The tape of the death of the man known by TV audiences worldwide for his infectious enthusiasm in the series "The Crocodile Hunter" was secured by Queensland state police as evidence for a coroner's inquiry — a standard procedure in high-profile deaths or those caused by other than natural causes.
"It's a real freak. Very seldom do people get actually stung by stingrays and having a fatality is more than rarer than that," Jack Schneider, animal curator and director of education of the Maritime Aquarium in Norwalk, Conn., said on The Early Show. "Stingrays don't shoot these things like a harpoon. They have to come in physical contact with the animal or the person with whom they are stabbing. And they have to hit their tails right up to the person or the animal."
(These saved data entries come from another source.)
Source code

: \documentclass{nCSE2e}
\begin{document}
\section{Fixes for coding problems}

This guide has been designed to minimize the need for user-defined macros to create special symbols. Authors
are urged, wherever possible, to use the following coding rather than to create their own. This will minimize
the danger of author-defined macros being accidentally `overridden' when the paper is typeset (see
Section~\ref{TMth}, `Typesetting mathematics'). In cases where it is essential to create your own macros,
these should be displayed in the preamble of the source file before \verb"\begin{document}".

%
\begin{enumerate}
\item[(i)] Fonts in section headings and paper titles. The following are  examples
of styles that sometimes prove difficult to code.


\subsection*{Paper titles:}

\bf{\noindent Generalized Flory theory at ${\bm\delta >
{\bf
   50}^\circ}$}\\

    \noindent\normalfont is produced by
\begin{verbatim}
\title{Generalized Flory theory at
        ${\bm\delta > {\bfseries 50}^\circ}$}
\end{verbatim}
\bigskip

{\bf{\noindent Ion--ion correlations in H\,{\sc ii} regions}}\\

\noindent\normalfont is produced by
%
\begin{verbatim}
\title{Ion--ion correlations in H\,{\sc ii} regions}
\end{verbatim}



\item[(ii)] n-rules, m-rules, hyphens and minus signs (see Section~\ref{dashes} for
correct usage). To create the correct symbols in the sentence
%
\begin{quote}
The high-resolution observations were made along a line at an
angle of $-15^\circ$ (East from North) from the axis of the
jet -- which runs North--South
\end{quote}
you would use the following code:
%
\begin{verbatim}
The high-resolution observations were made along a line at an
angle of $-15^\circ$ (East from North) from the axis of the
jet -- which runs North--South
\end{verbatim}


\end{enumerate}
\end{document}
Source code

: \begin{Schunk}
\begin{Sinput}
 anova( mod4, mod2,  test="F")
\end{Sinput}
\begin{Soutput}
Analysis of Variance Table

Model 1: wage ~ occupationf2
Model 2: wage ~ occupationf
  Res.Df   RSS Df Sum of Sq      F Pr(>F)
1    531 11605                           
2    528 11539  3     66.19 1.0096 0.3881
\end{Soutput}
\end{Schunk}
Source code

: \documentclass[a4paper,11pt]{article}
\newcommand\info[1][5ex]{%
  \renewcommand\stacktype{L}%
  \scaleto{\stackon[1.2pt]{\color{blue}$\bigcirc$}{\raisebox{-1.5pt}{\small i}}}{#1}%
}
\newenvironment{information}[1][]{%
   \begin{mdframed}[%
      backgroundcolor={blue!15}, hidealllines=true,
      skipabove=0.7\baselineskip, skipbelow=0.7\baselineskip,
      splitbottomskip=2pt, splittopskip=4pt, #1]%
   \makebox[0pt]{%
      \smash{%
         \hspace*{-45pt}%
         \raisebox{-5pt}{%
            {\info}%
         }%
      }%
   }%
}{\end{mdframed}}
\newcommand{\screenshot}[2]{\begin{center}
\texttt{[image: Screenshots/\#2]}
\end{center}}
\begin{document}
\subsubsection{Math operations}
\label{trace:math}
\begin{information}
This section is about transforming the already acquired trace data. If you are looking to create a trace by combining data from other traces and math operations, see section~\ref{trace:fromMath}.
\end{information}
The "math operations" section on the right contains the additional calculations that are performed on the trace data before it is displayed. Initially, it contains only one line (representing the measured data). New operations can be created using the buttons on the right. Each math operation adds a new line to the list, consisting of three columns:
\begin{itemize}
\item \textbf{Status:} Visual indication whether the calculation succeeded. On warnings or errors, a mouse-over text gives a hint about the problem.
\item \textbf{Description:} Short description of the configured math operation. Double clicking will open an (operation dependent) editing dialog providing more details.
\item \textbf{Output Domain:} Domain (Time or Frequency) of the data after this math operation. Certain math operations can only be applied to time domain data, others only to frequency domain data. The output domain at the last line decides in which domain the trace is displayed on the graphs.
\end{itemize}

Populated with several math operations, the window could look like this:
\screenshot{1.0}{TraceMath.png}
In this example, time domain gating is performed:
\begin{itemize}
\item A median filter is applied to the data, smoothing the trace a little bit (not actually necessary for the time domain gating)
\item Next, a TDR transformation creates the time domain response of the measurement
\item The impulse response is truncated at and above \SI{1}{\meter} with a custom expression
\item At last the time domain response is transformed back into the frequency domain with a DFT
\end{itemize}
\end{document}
Irwin, 44, was shooting footage for a project he was making with daughter Bindi, 8, for airing next year in the United States when he was fatally stung off the north Queensland coast.
"He really is a true professional and nobody knows animals like Steve and how to get the best out of them," Craig Adams, who went filming with Irwin four days before he died, said on The Early Show.
Late Tuesday, Irwin's body was returned to the Sunshine Coast, where his American wife Terri, Bindi and their son, Bob, almost 3, were keeping a low profile at their home near Australia Zoo, Irwin's wildlife park.
Australia's Parliament interrupted its normal scheduled so leaders could pay tribute to Irwin.
"He was a genuine, one-off, remarkable Australian individual and I am distressed at his death," Howard said.
"He was not only a great Aussie bloke, he was determined to instill his passion for the environment and its inhabitants in everybody he met," Beazley said.
Though Australia Zoo was open Tuesday, but the mood was somber and most visitors were drawn to a makeshift shrine of bouquets and handwritten condolence messages that emerged at the gate.
"Mate, you made the world a better place," read one poster left at the gate. "Steve, our hero, our legend, our wildlife warrior," read another. Khaki shirts — a trademark of Irwin — were laid out for people to sign.
Stingray experts have speculated that the animal that killed Irwin — who rose to fame by getting dangerously close to crocodiles, snakes and other beasts — probably felt trapped between the cameraman and the television star.
Queensland Police Superintendent Michael Keating said there was no evidence Irwin threatened or intimidated the stingray, a normally placid species that only deploys its poisonous tail spines as a defense.
Stainton said Irwin was in his element in bushland, but the sea posed threats the star wasn't used to.
"If ever he was going to go, we always said it was going to be the ocean," Stainton said. "On land he was agile, quick-thinking, quick-moving — and the ocean puts another element there that you have no control over."
Irwin was propelled to global fame after his TV shows were shown around the world on the Discovery Channel, which announced plans for a marathon screening of Irwin's work and a wildlife fund in his name.
Experts differed on the number of human deaths caused by stingrays — from up to 17 to just 3 — though all agreed that they were extremely rare.
Australian news Web sites reported being choked by heavy traffic seeking new on Irwin, newspapers devoted their front and several inside pages to the story and some of Irwin's high-profile friends expressed their sadness.
"He was and remains the ultimate wildlife warrior," said Crowe. "He touched my heart, I believed in him, I'll miss him. I loved him and I'll be there for his family," Crowe said in New York, Australian media reported.